- Papers presented at trial of Abid Naseer, 28, accused of bomb plots in UK
- Documents were uncovered during special forces raid on house in 2011
- Also included plans of attacks across Europe and U.S embassy in Moscow
- Naseer is alleged to have planned attack on Manchester shopping centre
- Pakistani national, deported in 2013, denies charges at court in Brooklyn
Plans for an attack on UK soil were found at the Pakistani compound of Osama Bin Laden when it was raided by U.S special forces in 2011, a terror trial has been told.
The Al-Qaeda paperwork, featuring correspondence from senior al-Qaeda operatives, also described planned attacks across Europe and Russia, including plans to bomb a pipeline or the U.S embassy in Moscow.
The declassified papers were presented at the trial of Abid Naseer, who is accused of plotting to attack Manchester’s Arndale shopping centre in 2009.
The 28-year-old is alleged to have been at the helm of a British al-Qaeda terror cell that was part of a broader conspiracy ‘to repeat the devastation of 9/11’.
Prosecutors called it one of the most serious terror plots since the 9/11 attacks on New York and Washington.
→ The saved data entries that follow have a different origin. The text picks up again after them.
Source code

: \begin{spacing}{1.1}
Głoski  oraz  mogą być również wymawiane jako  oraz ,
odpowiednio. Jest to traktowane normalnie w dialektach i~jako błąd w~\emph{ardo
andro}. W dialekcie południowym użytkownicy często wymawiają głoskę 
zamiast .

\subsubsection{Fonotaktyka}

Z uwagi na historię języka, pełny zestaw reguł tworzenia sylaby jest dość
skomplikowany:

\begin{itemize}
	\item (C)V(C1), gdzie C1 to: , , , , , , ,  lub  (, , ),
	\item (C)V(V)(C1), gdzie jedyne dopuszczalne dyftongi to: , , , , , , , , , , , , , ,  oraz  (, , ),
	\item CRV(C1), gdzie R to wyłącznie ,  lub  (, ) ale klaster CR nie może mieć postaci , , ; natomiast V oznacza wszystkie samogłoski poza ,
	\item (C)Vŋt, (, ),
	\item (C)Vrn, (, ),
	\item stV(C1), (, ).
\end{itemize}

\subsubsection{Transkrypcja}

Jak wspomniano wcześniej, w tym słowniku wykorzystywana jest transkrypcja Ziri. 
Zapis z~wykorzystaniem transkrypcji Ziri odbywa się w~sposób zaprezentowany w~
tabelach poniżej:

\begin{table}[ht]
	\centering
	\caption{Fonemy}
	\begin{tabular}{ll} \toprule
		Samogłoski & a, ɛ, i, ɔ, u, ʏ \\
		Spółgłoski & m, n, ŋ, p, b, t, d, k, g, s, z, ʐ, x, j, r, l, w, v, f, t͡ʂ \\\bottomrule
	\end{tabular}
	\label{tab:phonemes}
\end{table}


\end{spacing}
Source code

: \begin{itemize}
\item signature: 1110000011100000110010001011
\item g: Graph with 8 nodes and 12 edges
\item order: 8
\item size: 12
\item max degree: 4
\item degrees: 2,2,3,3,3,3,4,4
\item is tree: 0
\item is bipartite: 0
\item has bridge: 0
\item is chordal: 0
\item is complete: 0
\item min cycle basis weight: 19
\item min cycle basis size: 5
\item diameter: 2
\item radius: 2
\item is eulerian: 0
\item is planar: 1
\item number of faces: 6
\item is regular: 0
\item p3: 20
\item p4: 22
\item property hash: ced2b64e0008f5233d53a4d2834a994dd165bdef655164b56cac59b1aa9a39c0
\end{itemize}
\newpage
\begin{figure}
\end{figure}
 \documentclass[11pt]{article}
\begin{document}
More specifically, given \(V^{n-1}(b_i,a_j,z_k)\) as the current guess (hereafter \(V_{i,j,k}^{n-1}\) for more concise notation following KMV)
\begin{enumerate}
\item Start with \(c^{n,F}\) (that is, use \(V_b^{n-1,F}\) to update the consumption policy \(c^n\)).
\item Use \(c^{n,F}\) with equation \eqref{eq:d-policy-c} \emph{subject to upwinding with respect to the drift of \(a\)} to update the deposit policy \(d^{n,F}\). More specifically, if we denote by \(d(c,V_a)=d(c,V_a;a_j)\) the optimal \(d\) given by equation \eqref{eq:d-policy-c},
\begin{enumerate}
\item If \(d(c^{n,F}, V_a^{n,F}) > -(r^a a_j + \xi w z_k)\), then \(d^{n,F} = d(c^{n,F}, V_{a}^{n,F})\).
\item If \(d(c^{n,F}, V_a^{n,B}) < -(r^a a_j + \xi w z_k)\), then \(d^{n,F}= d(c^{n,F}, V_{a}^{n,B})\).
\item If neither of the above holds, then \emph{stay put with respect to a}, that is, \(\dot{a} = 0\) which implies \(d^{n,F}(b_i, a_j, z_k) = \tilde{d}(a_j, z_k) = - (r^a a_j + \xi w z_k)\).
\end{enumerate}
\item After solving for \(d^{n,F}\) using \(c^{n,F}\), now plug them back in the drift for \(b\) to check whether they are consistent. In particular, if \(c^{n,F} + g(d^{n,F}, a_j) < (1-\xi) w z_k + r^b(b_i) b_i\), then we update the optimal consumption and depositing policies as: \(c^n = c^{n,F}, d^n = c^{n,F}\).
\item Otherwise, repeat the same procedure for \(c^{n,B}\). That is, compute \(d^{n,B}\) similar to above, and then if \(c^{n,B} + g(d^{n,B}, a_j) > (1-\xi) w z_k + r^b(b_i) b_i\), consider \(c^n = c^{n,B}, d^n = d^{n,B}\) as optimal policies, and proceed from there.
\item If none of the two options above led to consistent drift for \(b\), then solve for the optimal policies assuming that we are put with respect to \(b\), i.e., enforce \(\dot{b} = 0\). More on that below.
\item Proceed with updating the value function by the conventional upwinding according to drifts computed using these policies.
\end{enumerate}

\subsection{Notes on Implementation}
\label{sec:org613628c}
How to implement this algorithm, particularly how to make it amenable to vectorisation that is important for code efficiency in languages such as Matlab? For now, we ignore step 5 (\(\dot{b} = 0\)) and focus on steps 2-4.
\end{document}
As well as blowing up the Arndale Centre, the terror group planned to set off bombs in the New York subway and at the offices of a Copenhagen newspaper that had published cartoons of the Prophet Mohammed, it is alleged.
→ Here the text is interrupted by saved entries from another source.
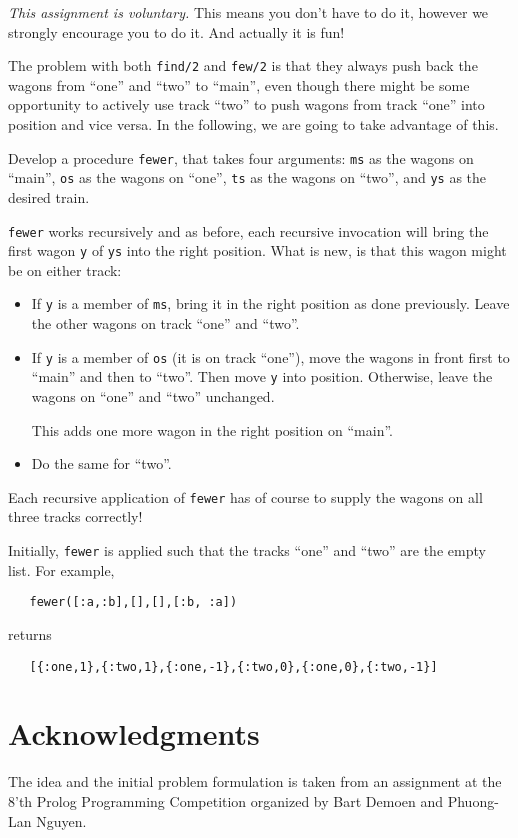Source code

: \documentclass[a4paper,11pt]{article}
\begin{document}
\emph{This assignment is voluntary.} This means you don't have to
do it, however we strongly encourage you to do it. And actually
it is fun!

The problem with both \verb+find/2+ and \verb+few/2+ is that they
always push back the wagons from ``one'' and ``two'' to ``main'',
even though there might be some opportunity to actively use track
``two'' to push wagons from track ``one'' into position and vice
versa. In the following, we are going to take advantage of this.

Develop a procedure \verb+fewer+, that takes four arguments:
\verb+ms+ as the wagons on ``main'', \verb+os+ as the wagons on ``one'',
\verb+ts+ as the wagons on ``two'', and \verb+ys+ as the desired train.

\verb+fewer+ works recursively and as before, each recursive
invocation will bring the first wagon \verb+y+ of \verb+ys+ into the right
position. What is new, is that this wagon might be on either
track:
\begin{itemize}
\item If \verb+y+ is a member of \verb+ms+, bring it in the right
  position as done previously. Leave the other wagons on track
  ``one'' and ``two''.
\item If \verb+y+ is a member of \verb+os+ (it is on track ``one''), move
  the wagons in front first to ``main'' and then to ``two''. Then
  move \verb+y+ into position. Otherwise, leave the wagons on ``one''
  and ``two'' unchanged.

  This adds one more wagon in the right position on ``main''.
\item Do the same for ``two''.
\end{itemize}

Each recursive application of \verb+fewer+ has of course to
supply the wagons on all three tracks correctly!

Initially, \verb+fewer+ is applied such that the tracks ``one''
and ``two'' are the empty list. For example,
\begin{verbatim}
   fewer([:a,:b],[],[],[:b, :a])
\end{verbatim}
returns
\begin{verbatim}
   [{:one,1},{:two,1},{:one,-1},{:two,0},{:one,0},{:two,-1}]
\end{verbatim}

\section{Acknowledgments}

The idea and the initial problem formulation is taken from an
assignment at the 8'th Prolog Programming Competition organized by Bart
Demoen and Phuong-Lan Nguyen. 
\end{document}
Naseer, a former student in the UK studying English and computer science, denies the charges.
He is being tried in the United States because of the supposed link to the subway. He faces life in prison if he is convicted.
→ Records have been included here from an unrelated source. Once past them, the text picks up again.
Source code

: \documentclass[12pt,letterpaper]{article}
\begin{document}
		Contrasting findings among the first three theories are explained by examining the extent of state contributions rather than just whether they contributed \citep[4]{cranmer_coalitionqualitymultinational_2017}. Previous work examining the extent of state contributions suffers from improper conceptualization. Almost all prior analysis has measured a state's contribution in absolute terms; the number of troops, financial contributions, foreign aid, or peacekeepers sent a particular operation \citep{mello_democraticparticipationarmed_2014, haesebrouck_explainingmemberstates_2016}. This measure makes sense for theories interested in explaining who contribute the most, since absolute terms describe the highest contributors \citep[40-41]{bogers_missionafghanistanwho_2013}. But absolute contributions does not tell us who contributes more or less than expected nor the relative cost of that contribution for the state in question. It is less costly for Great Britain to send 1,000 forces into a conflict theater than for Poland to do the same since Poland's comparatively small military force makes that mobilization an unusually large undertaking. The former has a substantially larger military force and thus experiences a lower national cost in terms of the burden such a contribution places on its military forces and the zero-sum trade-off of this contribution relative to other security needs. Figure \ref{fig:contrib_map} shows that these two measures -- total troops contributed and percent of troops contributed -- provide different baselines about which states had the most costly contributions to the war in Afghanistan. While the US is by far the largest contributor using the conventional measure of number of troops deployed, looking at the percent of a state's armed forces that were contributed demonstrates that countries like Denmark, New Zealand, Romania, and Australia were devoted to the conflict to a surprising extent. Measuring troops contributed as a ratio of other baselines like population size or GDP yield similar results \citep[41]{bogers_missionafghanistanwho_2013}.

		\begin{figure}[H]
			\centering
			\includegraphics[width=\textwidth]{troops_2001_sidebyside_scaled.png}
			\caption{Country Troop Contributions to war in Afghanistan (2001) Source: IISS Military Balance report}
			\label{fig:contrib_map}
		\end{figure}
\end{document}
At today’s hearing in Brooklyn, New York, the documents were read to the court by an FBI linguist who translated them from Arabic.
The court was told how the documents discussed a range of al-Qaeda business, from operational tactics to training methods. They also offered suggestions on how to avoid detection by police or secret services, the court heard.
One letter stressed the importance of attacking the U.S. ‘in its heartland’ because it ‘has the most significance’ and ‘cannot be compared’ to an attack outside the country, the court heard.
The goal of an attack would be ‘to pressure 300 million Americans,’ who vote for their elected officials, to end the nation’s war against al-Qaeda and its goal of establishing an Islamic state, the letters said.
None of the letters mentioned Naseer by name, but the court was told they made a reference to the arrest of an alleged al-Qaeda operative, showing the intentions of the terror group.
Among the documents in the possession of the prosecutors is a letter sent to Bin Laden by senior aide Saleh Al-Somali.
‘We sent a number of brothers to Russia and Britain,’ the letter read, according to federal prosecutor Zainab Ahmad.
Those sent to the UK were given free rein to decide what to do when they got there, the court heard.
Through the letter, Bin Laden was then told things had gone smoothly but that there were concerns over a some terror suspects who had been held by British police, the court heard.
The letter read: ‘We have not ascertained if these had anything to do with us.’
Naseer was first arrested in 2009 in Britain with 11 other men suspected of preparing an attack against the Manchester mall, and was extradited to the United States from Britain in 2013.
The other men were released without charge, but Naseer was arrested again in July 2010 at the request of U.S prosecutors.
Yesterday, five British agents from MI5 gave evidence to the court about their surveillance of the 12 suspects in Manchester and Liverpool as part of what was called Operation Pathway.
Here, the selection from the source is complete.